**Exercise requirements**
A complete answer lists every line of the entries below where the string "core" appears.
# # #
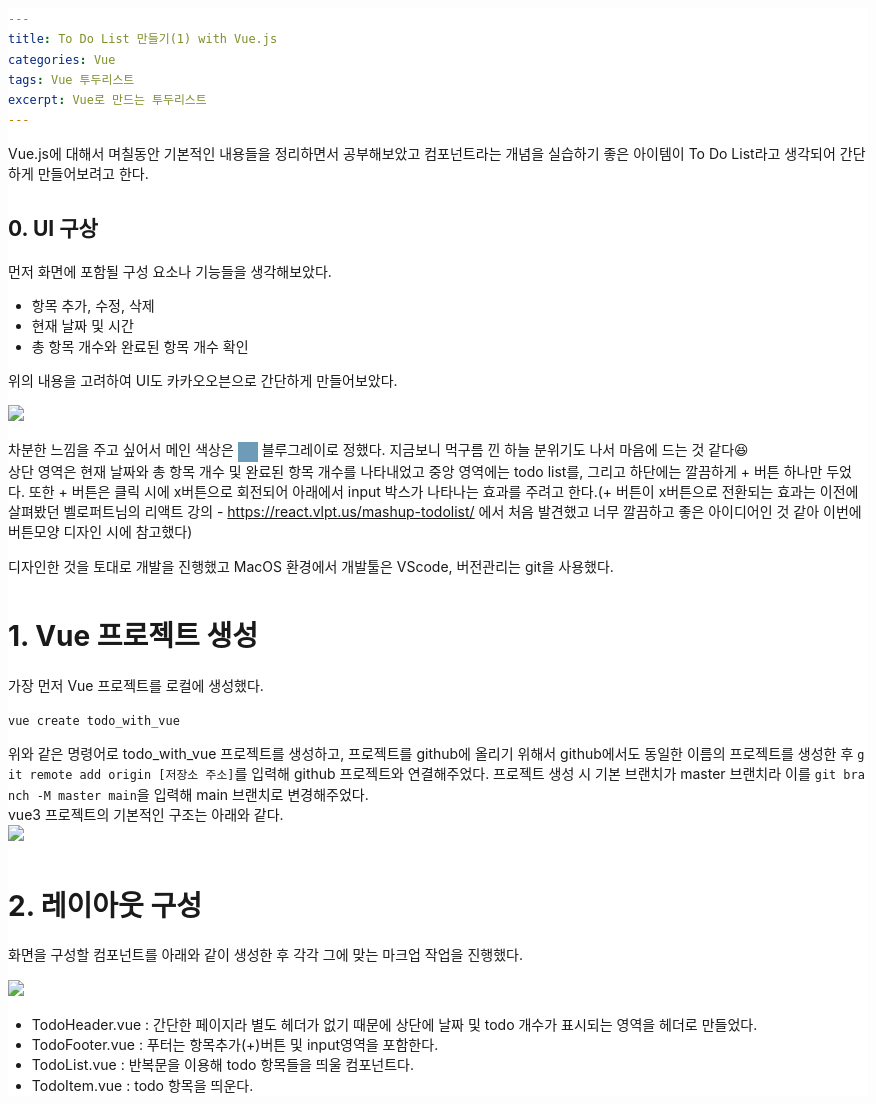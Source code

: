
 ```yaml
---
title: To Do List 만들기(1) with Vue.js
categories: Vue
tags: Vue 투두리스트
excerpt: Vue로 만드는 투두리스트
---
```


Vue.js에 대해서 며칠동안 기본적인 내용들을 정리하면서 공부해보았고 컴포넌트라는 개념을 실습하기 좋은 아이템이 To Do List라고 생각되어 간단하게 만들어보려고 한다.  

## 0. UI 구상

먼저 화면에 포함될 구성 요소나 기능들을 생각해보았다.  

- 항목 추가, 수정, 삭제
- 현재 날짜 및 시간
- 총 항목 개수와 완료된 항목 개수 확인

위의 내용을 고려하여 UI도 카카오오븐으로 간단하게 만들어보았다.  

<img src="https://images.velog.io/images/yeyo0x0/post/ec0c2094-5449-4abb-adc0-6c2788e2884c/%E1%84%89%E1%85%B3%E1%84%8F%E1%85%B3%E1%84%85%E1%85%B5%E1%86%AB%E1%84%89%E1%85%A3%E1%86%BA%202022-01-11%20%E1%84%8B%E1%85%A9%E1%84%92%E1%85%AE%208.52.24.png" width="100%"/>  

차분한 느낌을 주고 싶어서 메인 색상은 <span style="background-color:rgb(110, 155, 184); width:20px;height:20px;display:inline-block;vertical-align:middle;"></span> 블루그레이로 정했다. 지금보니 먹구름 낀 하늘 분위기도 나서 마음에 드는 것 같다😆  
상단 영역은 현재 날짜와 총 항목 개수 및 완료된 항목 개수를 나타내었고 중앙 영역에는 todo list를, 그리고 하단에는 깔끔하게 + 버튼 하나만 두었다. 또한 \+ 버튼은 클릭 시에 x버튼으로 회전되어 아래에서 input 박스가 나타나는 효과를 주려고 한다.(+ 버튼이 x버튼으로 전환되는 효과는 이전에 살펴봤던 벨로퍼트님의 리액트 강의 - https://react.vlpt.us/mashup-todolist/ 에서 처음 발견했고 너무 깔끔하고 좋은 아이디어인 것 같아 이번에 버튼모양 디자인 시에 참고했다)  

디자인한 것을 토대로 개발을 진행했고 MacOS 환경에서 개발툴은 VScode, 버전관리는 git을 사용했다.  

# 1. Vue 프로젝트 생성

가장 먼저 Vue 프로젝트를 로컬에 생성했다.  

```shell
vue create todo_with_vue
```

위와 같은 명령어로 todo_with_vue 프로젝트를 생성하고, 프로젝트를 github에 올리기 위해서 github에서도 동일한 이름의 프로젝트를 생성한 후 `git remote add origin [저장소 주소]`를 입력해 github 프로젝트와 연결해주었다. 프로젝트 생성 시 기본 브랜치가 master 브랜치라 이를 `git branch -M master main`을 입력해 main 브랜치로 변경해주었다.  
vue3 프로젝트의 기본적인 구조는 아래와 같다.  
<img src="https://images.velog.io/images/yeyo0x0/post/ca1327c4-6ddd-4135-964c-1e05d700d3cf/image.png" width="360px">  

# 2. 레이아웃 구성

화면을 구성할 컴포넌트를 아래와 같이 생성한 후 각각 그에 맞는 마크업 작업을 진행했다.  

<img src="https://images.velog.io/images/yeyo0x0/post/978a32c3-5330-4206-bb81-e754d426ed3d/image.png">  

- TodoHeader.vue : 간단한 페이지라 별도 헤더가 없기 때문에 상단에 날짜 및 todo 개수가 표시되는 영역을 헤더로 만들었다.
- TodoFooter.vue : 푸터는 항목추가(+)버튼 및 input영역을 포함한다.
- TodoList.vue : 반복문을 이용해 todo 항목들을 띄울 컴포넌트다.
- TodoItem.vue : todo 항목을 띄운다.
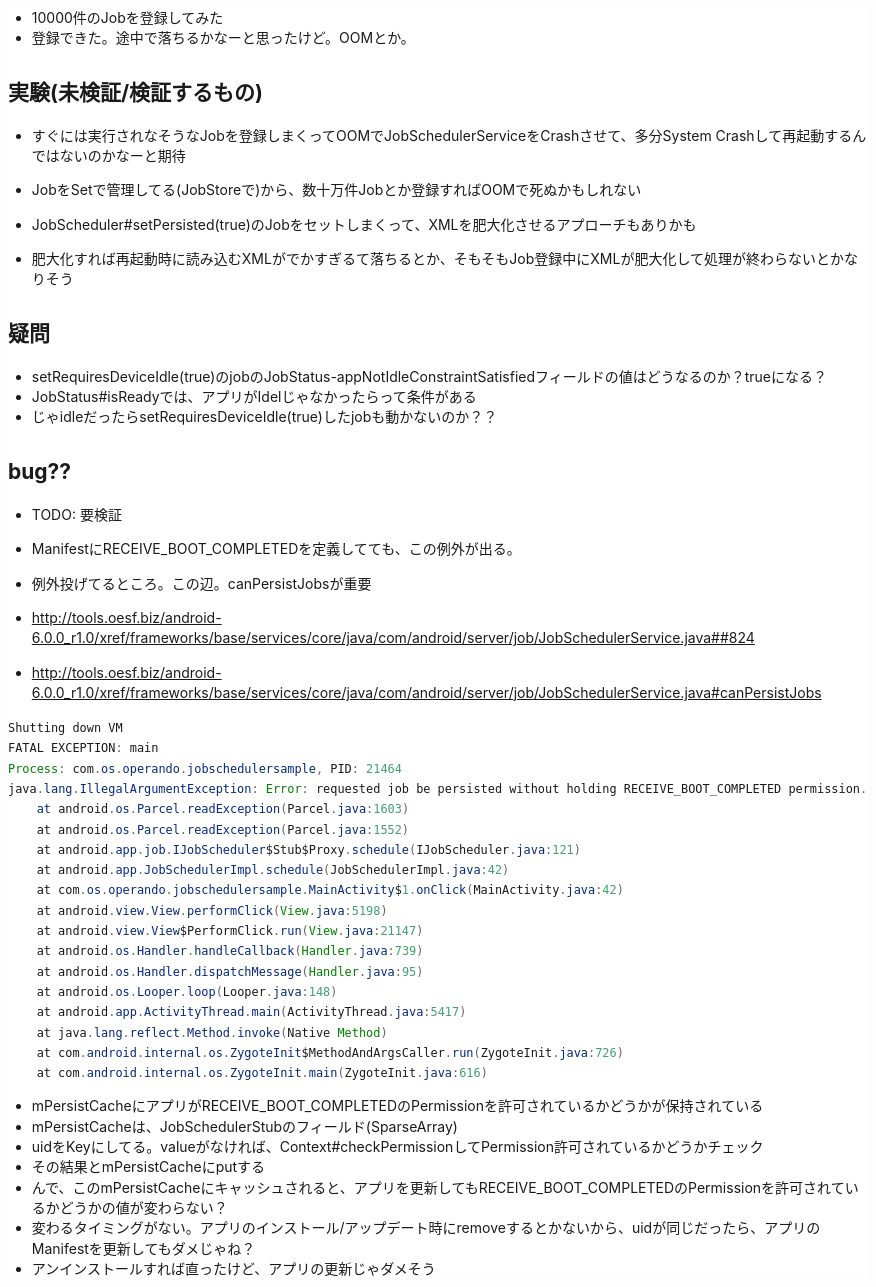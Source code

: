 * 10000件のJobを登録してみた
 * 登録できた。途中で落ちるかなーと思ったけど。OOMとか。

## 実験(未検証/検証するもの)

* すぐには実行されなそうなJobを登録しまくってOOMでJobSchedulerServiceをCrashさせて、多分System Crashして再起動するんではないのかなーと期待
 * JobをSetで管理してる(JobStoreで)から、数十万件Jobとか登録すればOOMで死ぬかもしれない

* JobScheduler#setPersisted(true)のJobをセットしまくって、XMLを肥大化させるアプローチもありかも
 * 肥大化すれば再起動時に読み込むXMLがでかすぎるて落ちるとか、そもそもJob登録中にXMLが肥大化して処理が終わらないとかなりそう


## 疑問

* setRequiresDeviceIdle(true)のjobのJobStatus-appNotIdleConstraintSatisfiedフィールドの値はどうなるのか？trueになる？
 * JobStatus#isReadyでは、アプリがIdelじゃなかったらって条件がある
 * じゃidleだったらsetRequiresDeviceIdle(true)したjobも動かないのか？？


## bug??

* TODO: 要検証

* ManifestにRECEIVE_BOOT_COMPLETEDを定義してても、この例外が出る。
* 例外投げてるところ。この辺。canPersistJobsが重要
 * http://tools.oesf.biz/android-6.0.0_r1.0/xref/frameworks/base/services/core/java/com/android/server/job/JobSchedulerService.java##824
 * http://tools.oesf.biz/android-6.0.0_r1.0/xref/frameworks/base/services/core/java/com/android/server/job/JobSchedulerService.java#canPersistJobs

```java
Shutting down VM
FATAL EXCEPTION: main
Process: com.os.operando.jobschedulersample, PID: 21464
java.lang.IllegalArgumentException: Error: requested job be persisted without holding RECEIVE_BOOT_COMPLETED permission.
	at android.os.Parcel.readException(Parcel.java:1603)
	at android.os.Parcel.readException(Parcel.java:1552)
	at android.app.job.IJobScheduler$Stub$Proxy.schedule(IJobScheduler.java:121)
	at android.app.JobSchedulerImpl.schedule(JobSchedulerImpl.java:42)
	at com.os.operando.jobschedulersample.MainActivity$1.onClick(MainActivity.java:42)
	at android.view.View.performClick(View.java:5198)
	at android.view.View$PerformClick.run(View.java:21147)
	at android.os.Handler.handleCallback(Handler.java:739)
	at android.os.Handler.dispatchMessage(Handler.java:95)
	at android.os.Looper.loop(Looper.java:148)
	at android.app.ActivityThread.main(ActivityThread.java:5417)
	at java.lang.reflect.Method.invoke(Native Method)
	at com.android.internal.os.ZygoteInit$MethodAndArgsCaller.run(ZygoteInit.java:726)
	at com.android.internal.os.ZygoteInit.main(ZygoteInit.java:616)
```

* mPersistCacheにアプリがRECEIVE_BOOT_COMPLETEDのPermissionを許可されているかどうかが保持されている
 * mPersistCacheは、JobSchedulerStubのフィールド(SparseArray<Boolean>)
* uidをKeyにしてる。valueがなければ、Context#checkPermissionしてPermission許可されているかどうかチェック
* その結果とmPersistCacheにputする
* んで、このmPersistCacheにキャッシュされると、アプリを更新してもRECEIVE_BOOT_COMPLETEDのPermissionを許可されているかどうかの値が変わらない？
 * 変わるタイミングがない。アプリのインストール/アップデート時にremoveするとかないから、uidが同じだったら、アプリのManifestを更新してもダメじゃね？
 * アンインストールすれば直ったけど、アプリの更新じゃダメそう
# # #
**Answer to this exercise**
 * http://tools.oesf.biz/android-6.0.0_r1.0/xref/frameworks/base/services/core/java/com/android/server/job/JobSchedulerService.java##824
 * http://tools.oesf.biz/android-6.0.0_r1.0/xref/frameworks/base/services/core/java/com/android/server/job/JobSchedulerService.java#canPersistJobs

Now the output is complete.